- _Problem_:
What lines below hold the string "vector"? Copy them all.

┌─ Given records

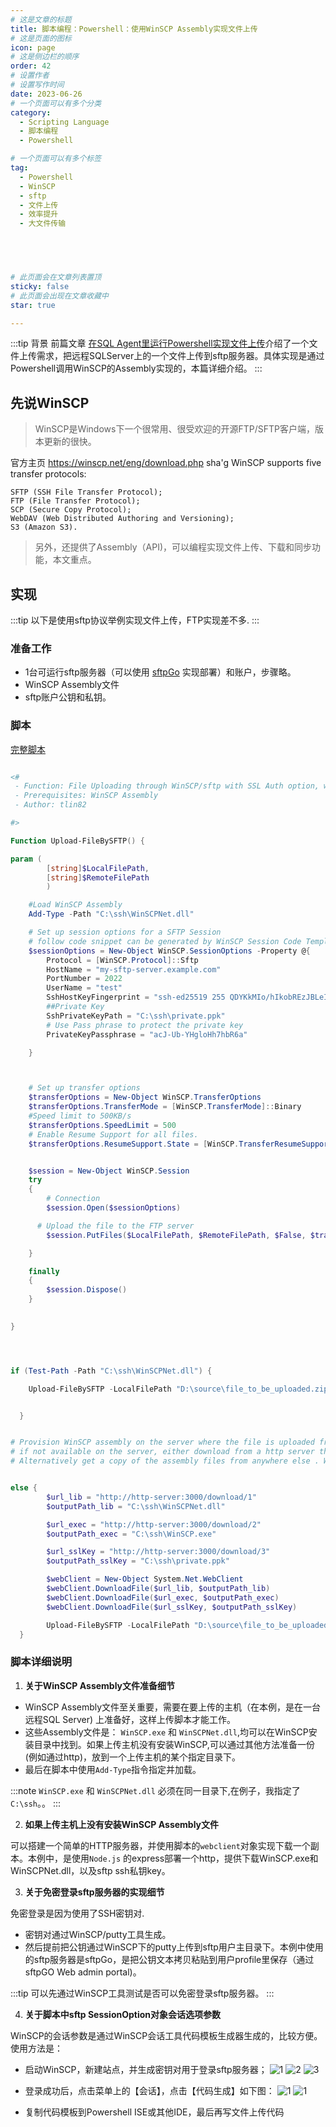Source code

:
 ```yaml
---
# 这是文章的标题
title: 脚本编程：Powershell：使用WinSCP Assembly实现文件上传
# 这是页面的图标
icon: page
# 这是侧边栏的顺序
order: 42
# 设置作者
# 设置写作时间
date: 2023-06-26
# 一个页面可以有多个分类
category:
  - Scripting Language
  - 脚本编程
  - Powershell

# 一个页面可以有多个标签
tag:
  - Powershell
  - WinSCP
  - sftp
  - 文件上传
  - 效率提升
  - 大文件传输

  



# 此页面会在文章列表置顶
sticky: false
# 此页面会出现在文章收藏中
star: true

---
```


:::tip 背景
前篇文章 [在SQL Agent里运行Powershell实现文件上传](https://blog.solex-inc.com/zh/%E4%BF%A1%E6%81%AF%E6%8A%80%E6%9C%AF/%E7%BC%96%E7%A8%8B/post41_ps_run_in_sql_with_sql_agent.html)介绍了一个文件上传需求，把远程SQLServer上的一个文件上传到sftp服务器。具体实现是通过Powershell调用WinSCP的Assembly实现的，本篇详细介绍。
:::



## 先说WinSCP

>WinSCP是Windows下一个很常用、很受欢迎的开源FTP/SFTP客户端，版本更新的很快。

官方主页 https://winscp.net/eng/download.php
sha'g
 WinSCP supports five transfer protocols:

    SFTP (SSH File Transfer Protocol);
    FTP (File Transfer Protocol);
    SCP (Secure Copy Protocol);
    WebDAV (Web Distributed Authoring and Versioning);
    S3 (Amazon S3).

>另外，还提供了Assembly（API)，可以编程实现文件上传、下载和同步功能，本文重点。


## 实现



:::tip
以下是使用sftp协议举例实现文件上传，FTP实现差不多.
:::

### 准备工作

- 1台可运行sftp服务器（可以使用 [sftpGo](https://github.com/drakkan/sftpgo) 实现部署）和账户，步骤略。
- WinSCP Assembly文件
- sftp账户公钥和私钥。



### 脚本


[完整脚本](https://github.com/100vision/Powershellgallery/blob/master/%E7%BD%91%E7%BB%9C%E7%B1%BB/%E6%96%87%E4%BB%B6%E4%B8%8A%E4%BC%A0/Upload-FileBySFTP.ps1)

``` Powershell

<#
 - Function: File Uploading through WinSCP/sftp with SSL Auth option, without clear text password provided
 - Prerequisites: WinSCP Assembly
 - Author: tlin82

#>

Function Upload-FileBySFTP() {

param (
        [string]$LocalFilePath,
        [string]$RemoteFilePath
        )

    #Load WinSCP Assembly
    Add-Type -Path "C:\ssh\WinSCPNet.dll"

    # Set up session options for a SFTP Session
    # follow code snippet can be generated by WinSCP Session Code Template Generator. See WinSCP documentation for details.
    $sessionOptions = New-Object WinSCP.SessionOptions -Property @{
        Protocol = [WinSCP.Protocol]::Sftp
        HostName = "my-sftp-server.example.com"
        PortNumber = 2022
        UserName = "test"
        SshHostKeyFingerprint = "ssh-ed25519 255 QDYKkMIo/hIkobREzJBLeI1KyHkXDwrkGGJtmISVwwc"
        ##Private Key
        SshPrivateKeyPath = "C:\ssh\private.ppk"
        # Use Pass phrase to protect the private key
        PrivateKeyPassphrase = "acJ-Ub-YHgloHh7hbR6a"

    }



    # Set up transfer options
    $transferOptions = New-Object WinSCP.TransferOptions
    $transferOptions.TransferMode = [WinSCP.TransferMode]::Binary
    #Speed limit to 500KB/s
    $transferOptions.SpeedLimit = 500
    # Enable Resume Support for all files.
    $transferOptions.ResumeSupport.State = [WinSCP.TransferResumeSupportState]::On


    $session = New-Object WinSCP.Session
    try
    {
        # Connection
        $session.Open($sessionOptions)

      # Upload the file to the FTP server
        $session.PutFiles($LocalFilePath, $RemoteFilePath, $False, $transferOptions).Check()

    }

    finally
    {
        $session.Dispose()
    }
    

}




if (Test-Path -Path "C:\ssh\WinSCPNet.dll") {

    Upload-FileBySFTP -LocalFilePath "D:\source\file_to_be_uploaded.zip" -RemoteFilePath "/file_to_be_uploaded.zip"


  }


# Provision WinSCP assembly on the server where the file is uploaded from. The assebmly can be found in WinSCP install directory.
# if not available on the server, either download from a http server that holds the WinSCP assembly. In this case, the http server is served with Node.js Express, a simple http server.
# Alternatively get a copy of the assembly files from anywhere else . Whatever,as long as the assembly is available for the file uploading function to load.


else {
        $url_lib = "http://http-server:3000/download/1"
        $outputPath_lib = "C:\ssh\WinSCPNet.dll"

        $url_exec = "http://http-server:3000/download/2"
        $outputPath_exec = "C:\ssh\WinSCP.exe"

        $url_sslKey = "http://http-server:3000/download/3"
        $outputPath_sslKey = "C:\ssh\private.ppk"

        $webClient = New-Object System.Net.WebClient
        $webClient.DownloadFile($url_lib, $outputPath_lib)
        $webClient.DownloadFile($url_exec, $outputPath_exec)
        $webClient.DownloadFile($url_sslKey, $outputPath_sslKey)

        Upload-FileBySFTP -LocalFilePath "D:\source\file_to_be_uploaded.zip" -RemoteFilePath "/file_to_be_uploaded.zip"
  }
```


### 脚本详细说明

1. **关于WinSCP Assembly文件准备细节**

- WinSCP Assembly文件至关重要，需要在要上传的主机（在本例，是在一台远程SQL Server) 上准备好，这样上传脚本才能工作。
- 这些Assembly文件是： `WinSCP.exe` 和 `WinSCPNet.dll`,均可以在WinSCP安装目录中找到。如果上传主机没有安装WinSCP,可以通过其他方法准备一份(例如通过http)，放到一个上传主机的某个指定目录下。
- 最后在脚本中使用`Add-Type`指令指定并加载。

:::note
`WinSCP.exe` 和 `WinSCPNet.dll` 必须在同一目录下,在例子，我指定了`C:\ssh`。。
:::

2. **如果上传主机上没有安装WinSCP Assembly文件**

可以搭建一个简单的HTTP服务器，并使用脚本的`webclient`对象实现下载一个副本。本例中，是使用`Node.js` 的express部署一个http，提供下载WinSCP.exe和WinSCPNet.dll，以及sftp ssh私钥key。

3. **关于免密登录sftp服务器的实现细节**

免密登录是因为使用了SSH密钥对.

- 密钥对通过WinSCP/putty工具生成。
- 然后提前把公钥通过WinSCP下的putty上传到sftp用户主目录下。本例中使用的sftp服务器是sftpGo，是把公钥文本拷贝粘贴到用户profile里保存（通过sftpGO Web admin portal)。

:::tip 
可以先通过WinSCP工具测试是否可以免密登录sftp服务器。
:::

4. **关于脚本中sftp SessionOption对象会话选项参数**

WinSCP的会话参数是通过WinSCP会话工具代码模板生成器生成的，比较方便。使用方法是：

- 启动WinSCP，新建站点，并生成密钥对用于登录sftp服务器；
![1](../../PostImages/post42_ps_sftp_generate_key_pairs_step1.jpg)
![2](../../PostImages/post42_ps_sftp_generate_key_pairs_step2.jpg)
![3](../../PostImages/post42_ps_sftp_generate_key_pairs_step3.jpg)

- 登录成功后，点击菜单上的【会话】，点击【代码生成】如下图：
![1](../../PostImages/post42_ps_sftp_generate_code_template_step1.jpg)
![1](../../PostImages/post42_ps_sftp_generate_code_template_step2.jpg)

- 复制代码模板到Powershell ISE或其他IDE，最后再写文件上传代码
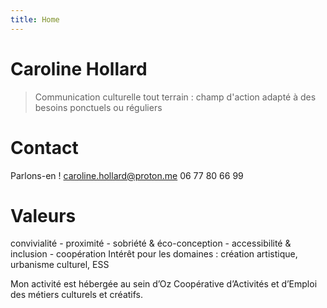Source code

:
 ```yaml
---
title: Home
---
```


# Caroline Hollard

> Communication culturelle tout terrain : champ d'action adapté à des besoins ponctuels ou réguliers

# Contact
Parlons-en ! 
caroline.hollard@proton.me
06 77 80 66 99

# Valeurs
convivialité - proximité - sobriété & éco-conception - accessibilité & inclusion - coopération 
Intérêt pour les domaines : création artistique, urbanisme culturel, ESS

Mon activité est hébergée au sein d’Oz Coopérative d’Activités et d’Emploi des métiers culturels et créatifs.
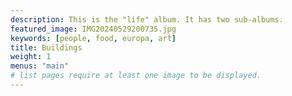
 ```yaml
---
description: This is the "life" album. It has two sub-albums.
featured_image: IMG20240529200735.jpg
keywords: [people, food, europa, art]
title: Buildings
weight: 1
menus: "main"
# list pages require at least one image to be displayed.
---
```

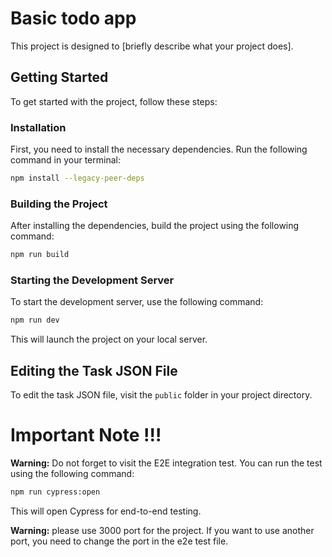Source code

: # Basic todo app

This project is designed to [briefly describe what your project does].

## Getting Started

To get started with the project, follow these steps:

### Installation

First, you need to install the necessary dependencies. Run the following command in your terminal:

```bash
npm install --legacy-peer-deps
```

### Building the Project

After installing the dependencies, build the project using the following command:

```bash
npm run build
```

### Starting the Development Server

To start the development server, use the following command:

```bash
npm run dev
```

This will launch the project on your local server.

## Editing the Task JSON File

To edit the task JSON file, visit the `public` folder in your project directory.

# Important Note !!!

**Warning:** Do not forget to visit the E2E integration test. You can run the test using the following command:

```bash
npm run cypress:open
```

This will open Cypress for end-to-end testing.

**Warning:** please use 3000 port for the project. If you want to use another port, you need to change the port in the e2e test file.
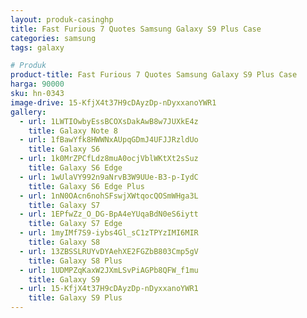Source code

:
 ```yaml
---
layout: produk-casinghp
title: Fast Furious 7 Quotes Samsung Galaxy S9 Plus Case
categories: samsung
tags: galaxy

# Produk
product-title: Fast Furious 7 Quotes Samsung Galaxy S9 Plus Case
harga: 90000
sku: hn-0343
image-drive: 15-KfjX4t37H9cDAyzDp-nDyxxanoYWR1
gallery:
  - url: 1LWTIOwbyEssBCOXsDakAwB8w7JUXkE4z
    title: Galaxy Note 8
  - url: 1fBawYfk8HWWNxAUpqGDmJ4UFJJRzldUo
    title: Galaxy S6
  - url: 1k0MrZPCfLdz8muA0ocjVblWKtXt2sSuz
    title: Galaxy S6 Edge
  - url: 1wUlaVY992n9aNrvB3W9UUe-B3-p-IydC
    title: Galaxy S6 Edge Plus
  - url: 1nN0OAcn6nohSFswjXWtqocQOSmWHga3L
    title: Galaxy S7
  - url: 1EPfwZz_O_DG-BpA4eYUqaBdN0eS6iytt
    title: Galaxy S7 Edge
  - url: 1myIMf7S9-iybs4Gl_sC1zTPYzIMI6MIR
    title: Galaxy S8
  - url: 13ZBSSLRUYvDYAehXE2FGZbB803Cmp5gV
    title: Galaxy S8 Plus
  - url: 1UDMPZqKaxW2JXmLSvPiAGPb8QFW_f1mu
    title: Galaxy S9
  - url: 15-KfjX4t37H9cDAyzDp-nDyxxanoYWR1
    title: Galaxy S9 Plus
---
```

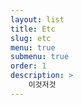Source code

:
 ```yaml
---
layout: list
title: Etc
slug: etc
menu: true
submenu: true
order: 1
description: >
    이것저것
---
```

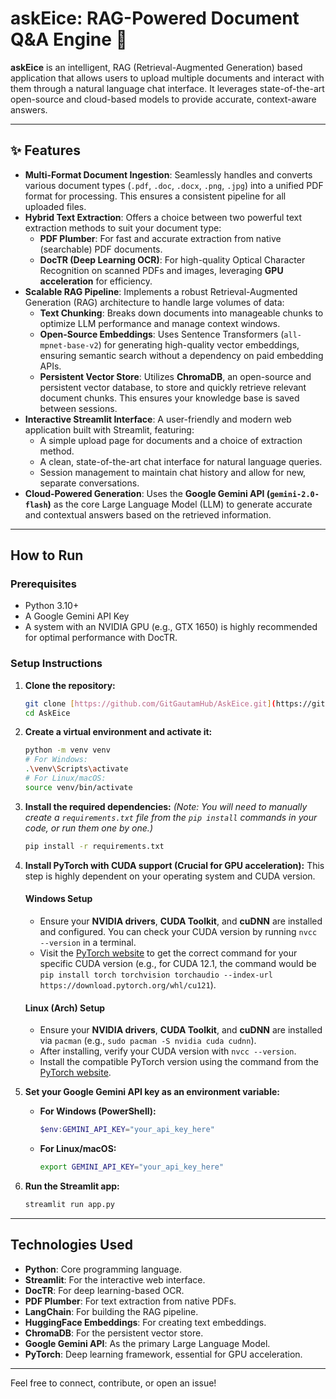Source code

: # askEice: RAG-Powered Document Q&A Engine 📄

**askEice** is an intelligent, RAG (Retrieval-Augmented Generation) based application that allows users to upload multiple documents and interact with them through a natural language chat interface. It leverages state-of-the-art open-source and cloud-based models to provide accurate, context-aware answers.

---

## ✨ Features

- **Multi-Format Document Ingestion**: Seamlessly handles and converts various document types (`.pdf`, `.doc`, `.docx`, `.png`, `.jpg`) into a unified PDF format for processing. This ensures a consistent pipeline for all uploaded files.
- **Hybrid Text Extraction**: Offers a choice between two powerful text extraction methods to suit your document type:
  - **PDF Plumber**: For fast and accurate extraction from native (searchable) PDF documents.
  - **DocTR (Deep Learning OCR)**: For high-quality Optical Character Recognition on scanned PDFs and images, leveraging **GPU acceleration** for efficiency.
- **Scalable RAG Pipeline**: Implements a robust Retrieval-Augmented Generation (RAG) architecture to handle large volumes of data:
  - **Text Chunking**: Breaks down documents into manageable chunks to optimize LLM performance and manage context windows.
  - **Open-Source Embeddings**: Uses Sentence Transformers (`all-mpnet-base-v2`) for generating high-quality vector embeddings, ensuring semantic search without a dependency on paid embedding APIs.
  - **Persistent Vector Store**: Utilizes **ChromaDB**, an open-source and persistent vector database, to store and quickly retrieve relevant document chunks. This ensures your knowledge base is saved between sessions.
- **Interactive Streamlit Interface**: A user-friendly and modern web application built with Streamlit, featuring:
  - A simple upload page for documents and a choice of extraction method.
  - A clean, state-of-the-art chat interface for natural language queries.
  - Session management to maintain chat history and allow for new, separate conversations.
- **Cloud-Powered Generation**: Uses the **Google Gemini API (`gemini-2.0-flash`)** as the core Large Language Model (LLM) to generate accurate and contextual answers based on the retrieved information.

---

## How to Run

### **Prerequisites**

- Python 3.10+
- A Google Gemini API Key
- A system with an NVIDIA GPU (e.g., GTX 1650) is highly recommended for optimal performance with DocTR.

### **Setup Instructions**

1.  **Clone the repository:**
    ```bash
    git clone [https://github.com/GitGautamHub/AskEice.git](https://github.com/GitGautamHub/AskEice.git)
    cd AskEice
    ```

2.  **Create a virtual environment and activate it:**
    ```bash
    python -m venv venv
    # For Windows:
    .\venv\Scripts\activate
    # For Linux/macOS:
    source venv/bin/activate
    ```
    
3.  **Install the required dependencies:**
    *(Note: You will need to manually create a `requirements.txt` file from the `pip install` commands in your code, or run them one by one.)*
    ```bash
    pip install -r requirements.txt
    ```
    
4.  **Install PyTorch with CUDA support (Crucial for GPU acceleration):**
    This step is highly dependent on your operating system and CUDA version.
    
    #### **Windows Setup**
    - Ensure your **NVIDIA drivers**, **CUDA Toolkit**, and **cuDNN** are installed and configured. You can check your CUDA version by running `nvcc --version` in a terminal.
    - Visit the [PyTorch website](https://pytorch.org/get-started/locally/) to get the correct command for your specific CUDA version (e.g., for CUDA 12.1, the command would be `pip install torch torchvision torchaudio --index-url https://download.pytorch.org/whl/cu121`).
    
    #### **Linux (Arch) Setup**
    - Ensure your **NVIDIA drivers**, **CUDA Toolkit**, and **cuDNN** are installed via `pacman` (e.g., `sudo pacman -S nvidia cuda cudnn`).
    - After installing, verify your CUDA version with `nvcc --version`.
    - Install the compatible PyTorch version using the command from the [PyTorch website](https://pytorch.org/get-started/locally/).
    
5.  **Set your Google Gemini API key as an environment variable:**
    - **For Windows (PowerShell):**
      ```powershell
      $env:GEMINI_API_KEY="your_api_key_here"
      ```
    - **For Linux/macOS:**
      ```bash
      export GEMINI_API_KEY="your_api_key_here"
      ```
    
6.  **Run the Streamlit app:**
    ```bash
    streamlit run app.py
    ```

---

## Technologies Used

- **Python**: Core programming language.
- **Streamlit**: For the interactive web interface.
- **DocTR**: For deep learning-based OCR.
- **PDF Plumber**: For text extraction from native PDFs.
- **LangChain**: For building the RAG pipeline.
- **HuggingFace Embeddings**: For creating text embeddings.
- **ChromaDB**: For the persistent vector store.
- **Google Gemini API**: As the primary Large Language Model.
- **PyTorch**: Deep learning framework, essential for GPU acceleration.

---


Feel free to connect, contribute, or open an issue!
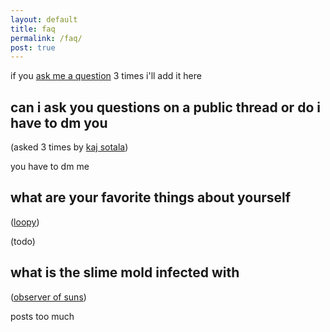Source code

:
 ```yaml
---
layout: default
title: faq
permalink: /faq/
post: true
---
```


if you [ask me a question](
https://twitter.com/messages/compose?recipient_id=1252277511746183168)
3 times i'll add it here

## can i ask you questions on a public thread or do i have to dm you

(asked 3 times by [kaj sotala](
https://twitter.com/xuenay/status/1411933961379631105))

you have to dm me

## what are your favorite things about yourself

([loopy](
https://twitter.com/strangestloop/status/1416964200228864003))

(todo)

## what is the slime mold infected with

([observer of suns](
https://twitter.com/ObserverSuns/status/1423775282607976448))

posts too much
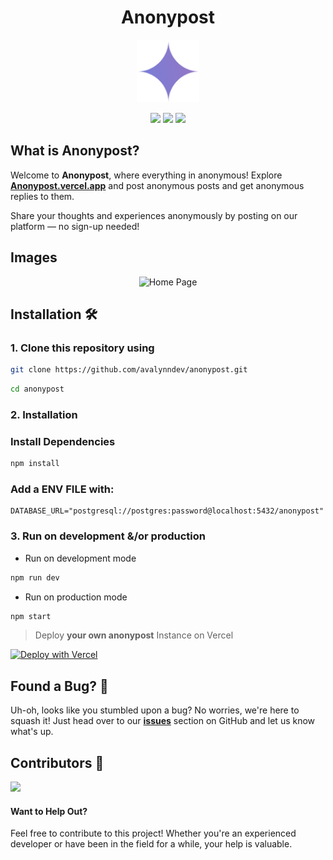 <h1 align="center">
Anonypost
</h1>

<p align="center">
  <a href="" target="_blank">
    <img src="./public/logo.png?raw=true" alt="Logo" width="100"/>
  </a>
</p>

<p align="center">
  <a href="#"><img src="https://img.shields.io/badge/typescript-%23007acc.svg?style=for-the-badge&logo=typescript&logoColor=%23ffffff"/></a>
  <a href="#"><img src="https://img.shields.io/badge/shadcn/UI-%23ffffff.svg?style=for-the-badge&logo=shadcnui&logoColor=black"/></a>
  <a href="#"><img src="https://img.shields.io/badge/nextjs-%2320232a.svg?style=for-the-badge&logo=nextdotjs&logoColor=white"/></a>
</p>

## What is Anonypost?

Welcome to **Anonypost**, where everything in anonymous! Explore **[Anonypost.vercel.app](https://anonypost.vercel.app)** and post anonymous posts and get anonymous replies to them.

Share your thoughts and experiences anonymously by posting on our platform — no sign-up needed!

## Images

<div align="center">
  <img src="https://api.microlink.io/?url=https://anonypost.vercel.app&screenshot=true&meta=false&embed=screenshot.url&type=jpeg&overlay.browser=dark&overlay.background=linear-gradient%28225deg%2C+%23FF057C+0%25%2C+%238D0B93+50%25%2C+%23321575+100%25%29" alt="Home Page" style="max-width: 100%;" >
</div>

## Installation 🛠️

### 1. Clone this repository using

```bash
git clone https://github.com/avalynndev/anonypost.git
```

```bash
cd anonypost
```

### 2. Installation

### Install Dependencies

```bash
npm install
```

### Add a ENV FILE with:
```env
DATABASE_URL="postgresql://postgres:password@localhost:5432/anonypost"
```

### 3. Run on development &/or production

- Run on development mode

```bash
npm run dev
```

- Run on production mode

```bash
npm start
```

> Deploy **your own anonypost** Instance on Vercel

[![Deploy with Vercel](https://vercel.com/button)](https://vercel.com/new/clone?repository-url=https%3A%2F%2Fgithub.com%2Favalynndev%anonypost&project-name=anonypost&repository-name=anonypost)


## Found a Bug? 🐞

Uh-oh, looks like you stumbled upon a bug? No worries, we're here to squash it! Just head over to our [**issues**](https://github.com/avalynndev/anonumu/issues) section on GitHub and let us know what's up.

## Contributors 🤲

<img height="50" src="https://contrib.rocks/image?repo=avalynndev/anonypost" />

#### Want to Help Out?

Feel free to contribute to this project! Whether you're an experienced developer or have been in the field for a while, your help is valuable.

└─

- _Exercise solution_:
  - **Open-Source Embeddings**: Uses Sentence Transformers (`all-mpnet-base-v2`) for generating high-quality vector embeddings, ensuring semantic search without a dependency on paid embedding APIs.
  - **Persistent Vector Store**: Utilizes **ChromaDB**, an open-source and persistent vector database, to store and quickly retrieve relevant document chunks. This ensures your knowledge base is saved between sessions.
- **ChromaDB**: For the persistent vector store.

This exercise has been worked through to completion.